IborderCtrl, tout comme Itflows, ont été financés dans le cadre d’Horizon 2020. Ce programme de recherche et développement représente « 50 % du financement public total pour la recherche en sécurité de l’UE », précise le site spécialisé Technopolice.
Nécessité de réguler les nouvelles technologies
En dehors des travaux de chercheurs spécialisés et des enquêtes journalistiques, le développement des technologies comme Itflows par l’UE se fait souvent dans une grande opacité. De nombreuses ONG réclament davantage de transparence.
« Nous avons besoin de lois et de politiques plus fortes qui protègent solidement le droit international de migrer et de demander l’asile », insiste Petra Molnar, L’une des premières étapes consisterait, selon elle, à « impliquer les communautés affectées dans le débat » autour de ces technologies.

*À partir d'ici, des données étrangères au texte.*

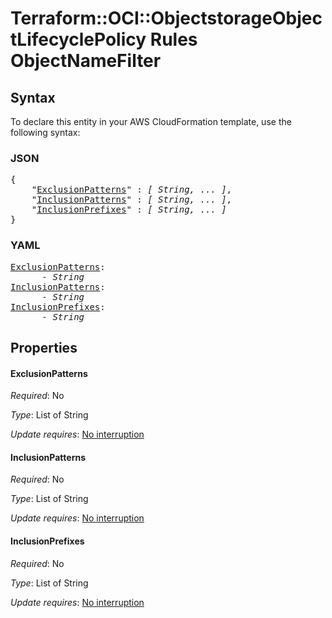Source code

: # Terraform::OCI::ObjectstorageObjectLifecyclePolicy Rules ObjectNameFilter

## Syntax

To declare this entity in your AWS CloudFormation template, use the following syntax:

### JSON

<pre>
{
    "<a href="#exclusionpatterns" title="ExclusionPatterns">ExclusionPatterns</a>" : <i>[ String, ... ]</i>,
    "<a href="#inclusionpatterns" title="InclusionPatterns">InclusionPatterns</a>" : <i>[ String, ... ]</i>,
    "<a href="#inclusionprefixes" title="InclusionPrefixes">InclusionPrefixes</a>" : <i>[ String, ... ]</i>
}
</pre>

### YAML

<pre>
<a href="#exclusionpatterns" title="ExclusionPatterns">ExclusionPatterns</a>: <i>
      - String</i>
<a href="#inclusionpatterns" title="InclusionPatterns">InclusionPatterns</a>: <i>
      - String</i>
<a href="#inclusionprefixes" title="InclusionPrefixes">InclusionPrefixes</a>: <i>
      - String</i>
</pre>

## Properties

#### ExclusionPatterns

_Required_: No

_Type_: List of String

_Update requires_: [No interruption](https://docs.aws.amazon.com/AWSCloudFormation/latest/UserGuide/using-cfn-updating-stacks-update-behaviors.html#update-no-interrupt)

#### InclusionPatterns

_Required_: No

_Type_: List of String

_Update requires_: [No interruption](https://docs.aws.amazon.com/AWSCloudFormation/latest/UserGuide/using-cfn-updating-stacks-update-behaviors.html#update-no-interrupt)

#### InclusionPrefixes

_Required_: No

_Type_: List of String

_Update requires_: [No interruption](https://docs.aws.amazon.com/AWSCloudFormation/latest/UserGuide/using-cfn-updating-stacks-update-behaviors.html#update-no-interrupt)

Au sein de l’UE, un plan de régulation de l’usage de l’intelligence artificielle est en cours de discussion. Il s’agit de l’AI Act. Les parlementaires européens ont jusqu’à la fin de l’année, au moins, pour amender le texte initial. Petra Molnar, qui a proposé une série d’amendements avec d’autres experts de la société civile, espère que ces négociations aboutiront à « l’interdiction totale des technologies d’analyse prédictive » comme Itflows, avant que celles-ci ne soient mises en œuvre.